Больше в дискуссии Алексей участия не принимал — коротко размахнувшись, он впечатал кулак прямо в центр отвратительной физиономии. Ответный удар не заставил себя долго ждать. Женька не успела опомниться, как оба противника, сцепившись, покатились по земле. Пес с рычанием наскакивал на клубок тел, но от этого было мало толку.
— Мама! — крикнула Женька. «При чем тут мама?!» — сверкнуло у нее в мозгу в следующую секунду. Она быстро оглянулась: кирпич, туба, сучковатая палка — в этой ситуации подошло бы все, что угодно, но ничего этого под руку просто не попадалось! Проклятые дворники! А ведь еще вчера двор был просто захламлен — ведь она разбила стекло машины Алексея первым попавшимся в руки камнем!
— Шаххх! — так или примерно так вдруг выдохнул враг, отпадая от Алексея. Быстро перекатился на бок, вскочил. И кинулся прочь, сопровождаемый по пятам захлебывающимся от лая спаниелем.
А Алексей остался лежать на земле, схватившись обеими руками за живот и нелепо подогнув ноги. Замерев на месте, Женька смотрела, как сквозь его пальцы, маслянисто поблескивая в свете фонарей, вытекает темная жидкость.
Кровь…
* * *
Час.
Еще час.
Два часа.
Большие часы с маятником отбивают время так равнодушно, так спокойно, как будто ничего не случилось.
Как будто они не знают, что земля ушла из-под ног, и едва обретенное счастье с хрупкой надеждой на любовь разлетелось в осколки, и эти осколки рухнули в черную бездну страшной, страшной, страшной твоей вины.
«Это я во всем виновата… Только я одна, одна я — во всем… Если бы не дернул меня черт пойти туда, в тот дом мамы Вики — ничего бы не случилось… Не случилось бы ничего…»
Вот уже пять часов подряд, не чувствуя затекших рук и ног, Женька сидела в тиши больничного коридора и вслушивалась, все время только вслушивалась, не идут ли к ней врач или хотя бы медсестра.
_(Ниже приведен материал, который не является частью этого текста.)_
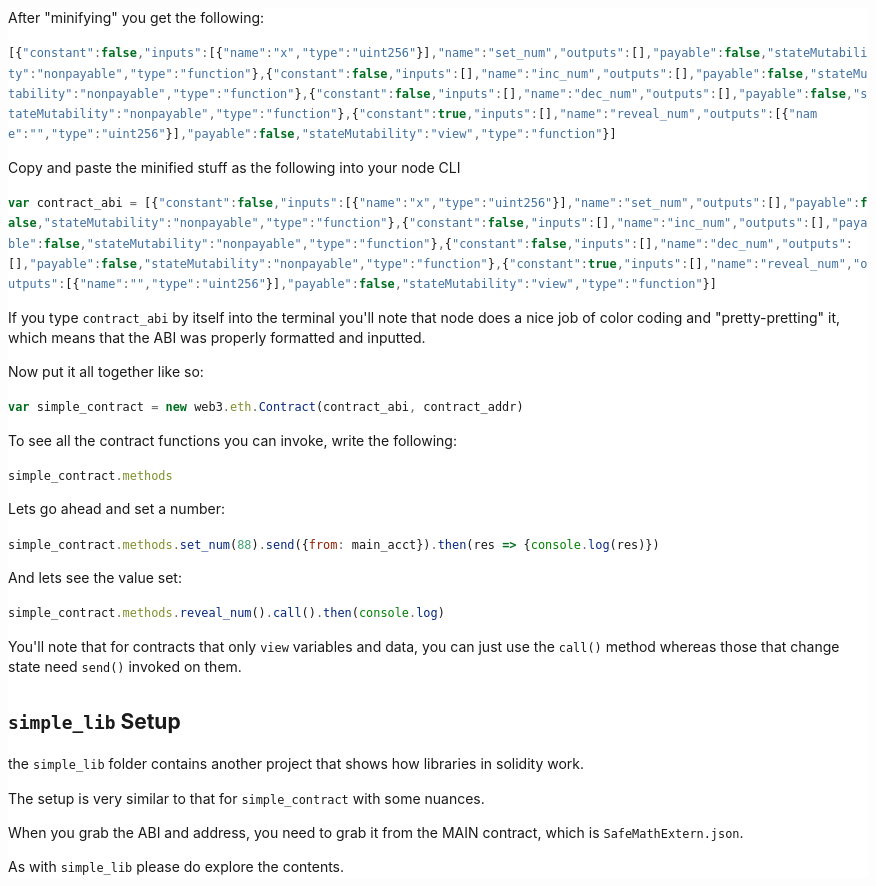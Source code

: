 After "minifying" you get the following:
```javascript
[{"constant":false,"inputs":[{"name":"x","type":"uint256"}],"name":"set_num","outputs":[],"payable":false,"stateMutability":"nonpayable","type":"function"},{"constant":false,"inputs":[],"name":"inc_num","outputs":[],"payable":false,"stateMutability":"nonpayable","type":"function"},{"constant":false,"inputs":[],"name":"dec_num","outputs":[],"payable":false,"stateMutability":"nonpayable","type":"function"},{"constant":true,"inputs":[],"name":"reveal_num","outputs":[{"name":"","type":"uint256"}],"payable":false,"stateMutability":"view","type":"function"}]
```

Copy and paste the minified stuff as the following into your node CLI
```javascript
var contract_abi = [{"constant":false,"inputs":[{"name":"x","type":"uint256"}],"name":"set_num","outputs":[],"payable":false,"stateMutability":"nonpayable","type":"function"},{"constant":false,"inputs":[],"name":"inc_num","outputs":[],"payable":false,"stateMutability":"nonpayable","type":"function"},{"constant":false,"inputs":[],"name":"dec_num","outputs":[],"payable":false,"stateMutability":"nonpayable","type":"function"},{"constant":true,"inputs":[],"name":"reveal_num","outputs":[{"name":"","type":"uint256"}],"payable":false,"stateMutability":"view","type":"function"}]
```
If you type `contract_abi` by itself into the terminal you'll note that node does a nice job of color coding and "pretty-pretting" it, which means that the ABI was properly formatted and inputted.

Now put it all together like so:
```javascript
var simple_contract = new web3.eth.Contract(contract_abi, contract_addr)
```

To see all the contract functions you can invoke, write the following:
```javascript
simple_contract.methods
```

Lets go ahead and set a number:
```javascript
simple_contract.methods.set_num(88).send({from: main_acct}).then(res => {console.log(res)})
```

And lets see the value set:
```javascript
simple_contract.methods.reveal_num().call().then(console.log)
```

You'll note that for contracts that only `view` variables and data, you can just use the `call()` method whereas those that change state need `send()` invoked on them.

## `simple_lib` Setup
the `simple_lib` folder contains another project that shows how libraries in solidity work. 

The setup is very similar to that for `simple_contract` with some nuances.

When you grab the ABI and address, you need to grab it from the MAIN contract, which is `SafeMathExtern.json`. 

As with `simple_lib` please do explore the contents.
Но белый чистый коридор был пуст и бездушен. И только большие часы с маятником отбивали время так равнодушно, так спокойно, как будто ничего не случилось.
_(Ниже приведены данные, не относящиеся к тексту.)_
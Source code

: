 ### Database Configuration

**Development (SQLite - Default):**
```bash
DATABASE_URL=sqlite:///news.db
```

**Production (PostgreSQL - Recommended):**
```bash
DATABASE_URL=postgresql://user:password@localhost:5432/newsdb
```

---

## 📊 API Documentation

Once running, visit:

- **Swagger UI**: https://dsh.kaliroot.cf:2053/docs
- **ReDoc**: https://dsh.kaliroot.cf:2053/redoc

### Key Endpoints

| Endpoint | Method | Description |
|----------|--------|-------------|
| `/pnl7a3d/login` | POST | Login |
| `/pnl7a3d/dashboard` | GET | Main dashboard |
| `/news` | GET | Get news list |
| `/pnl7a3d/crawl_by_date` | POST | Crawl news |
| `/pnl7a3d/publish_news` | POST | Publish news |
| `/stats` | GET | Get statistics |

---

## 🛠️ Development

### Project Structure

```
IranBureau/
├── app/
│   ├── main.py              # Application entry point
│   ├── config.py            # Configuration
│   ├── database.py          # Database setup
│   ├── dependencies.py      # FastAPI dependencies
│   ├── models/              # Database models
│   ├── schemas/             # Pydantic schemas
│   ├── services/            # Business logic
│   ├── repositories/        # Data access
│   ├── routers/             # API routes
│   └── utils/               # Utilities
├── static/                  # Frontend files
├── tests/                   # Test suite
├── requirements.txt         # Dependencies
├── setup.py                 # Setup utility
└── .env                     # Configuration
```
«Это я во всем виновата… Только я одна — во всем…»
— Это я одна виновата, — вдруг сказала Лиза. Она сидела рядом. За пять часов ожидания женщины не проронили друг другу ни слова.
— Что вы сказали?
— Это я во всем виновата. Если бы я не позвонила этому человеку, Богдану Чобле, ничего бы не случилось. Моя, моя, только моя вина…
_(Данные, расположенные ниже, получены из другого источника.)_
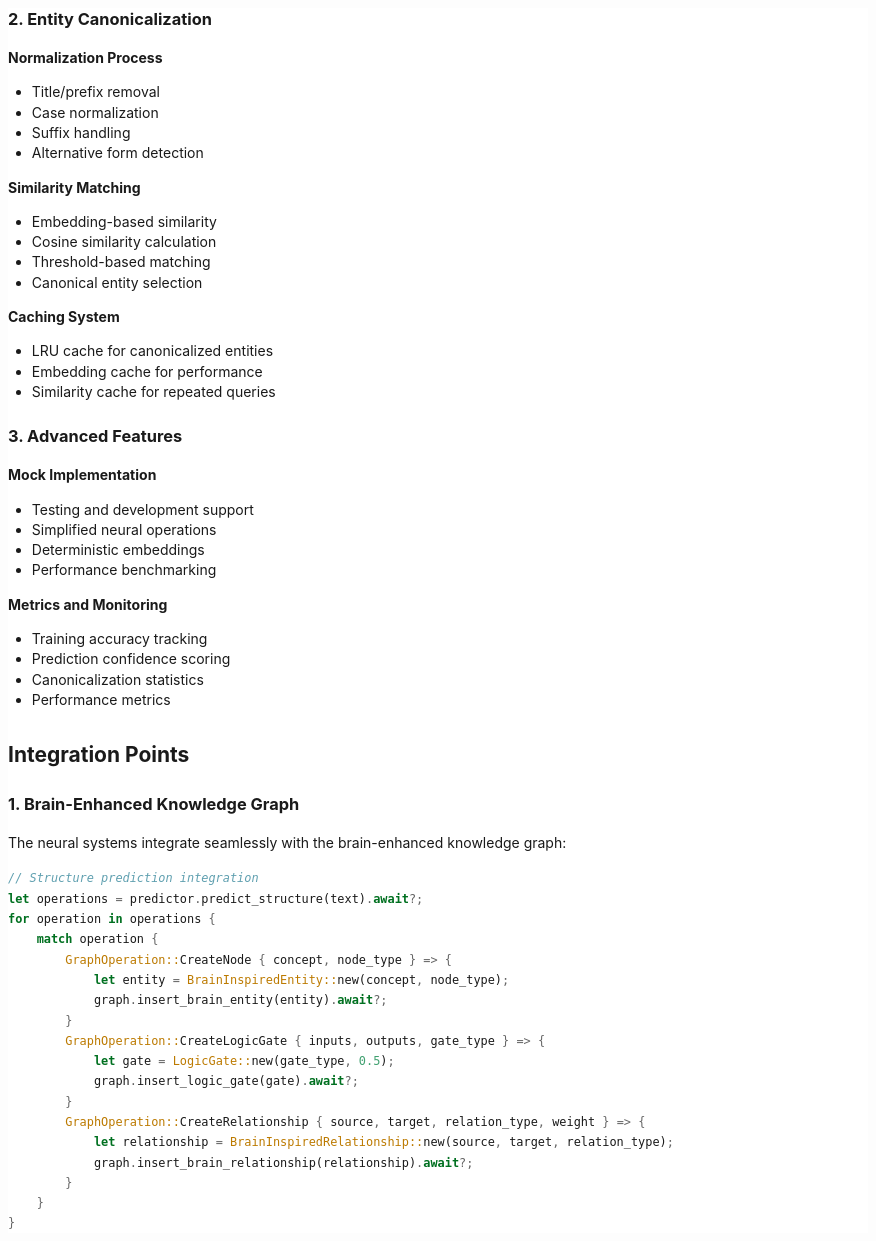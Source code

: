 ### 2. Entity Canonicalization

**Normalization Process**
- Title/prefix removal
- Case normalization
- Suffix handling
- Alternative form detection

**Similarity Matching**
- Embedding-based similarity
- Cosine similarity calculation
- Threshold-based matching
- Canonical entity selection

**Caching System**
- LRU cache for canonicalized entities
- Embedding cache for performance
- Similarity cache for repeated queries

### 3. Advanced Features

**Mock Implementation**
- Testing and development support
- Simplified neural operations
- Deterministic embeddings
- Performance benchmarking

**Metrics and Monitoring**
- Training accuracy tracking
- Prediction confidence scoring
- Canonicalization statistics
- Performance metrics

## Integration Points

### 1. Brain-Enhanced Knowledge Graph

The neural systems integrate seamlessly with the brain-enhanced knowledge graph:

```rust
// Structure prediction integration
let operations = predictor.predict_structure(text).await?;
for operation in operations {
    match operation {
        GraphOperation::CreateNode { concept, node_type } => {
            let entity = BrainInspiredEntity::new(concept, node_type);
            graph.insert_brain_entity(entity).await?;
        }
        GraphOperation::CreateLogicGate { inputs, outputs, gate_type } => {
            let gate = LogicGate::new(gate_type, 0.5);
            graph.insert_logic_gate(gate).await?;
        }
        GraphOperation::CreateRelationship { source, target, relation_type, weight } => {
            let relationship = BrainInspiredRelationship::new(source, target, relation_type);
            graph.insert_brain_relationship(relationship).await?;
        }
    }
}
```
Женька хотела возразить: «Неправда, всему виной моя дурная голова», — но спохватилась. Так некстати сейчас затевать какой бы то ни было спор.
В полном молчании прошло еще полтора часа.
Лиза снова заговорила первой:
— Если он выживет, я приму это как знамение. Я навсегда уйду из его жизни. Бог мой, какое горе, какое горе должно было прийти в наш дом, чтобы я поняла, как несправедливо жестоко я обходилась со своим мальчиком… Я душила его своей любовью, я мешала ему жить, и он взбунтовался, требуя себе хотя бы малую толику самостоятельности. Да, это был бунт, теперь я это понимаю. Это был бунт, и вот к чему он привел…
— Лиза, это неправда, — начала Женька, движимая состраданием. Но осеклась: стены коридора ожили чьими-то шагами.
Устало вытирая пот врачебной шапочкой, он приближался к ним — царь и бог, самый главный человек на Земле, не ведавший о той великой роли, которую отвели ему две несчастные женщины, пока он оперировал их брата и любимого. И сейчас, пока он шел по коридору, они взирали на него, как на Мессию.
— Что? — хрипло спросила Лиза.
— Удовлетворительно, — коротко ответил он.
— Что это значит?
— Это значит, что операция прошла удовлетворительно. Большего я не могу сказать, извините. Врачебное суеверие.
— Но ему лучше?
— Больной сейчас спит, и на вопросы о самочувствии отвечать не в состоянии. Могу сказать вам пока одно: ему, по крайней мере, не хуже. Рана очень серьезная — ножевое ранение в брюшную полость, проникновение с повреждением желудка, тонкой и толстой кишки. Это злодейство какое-то. Жалко парня. Но! Будем надеяться на лучшее.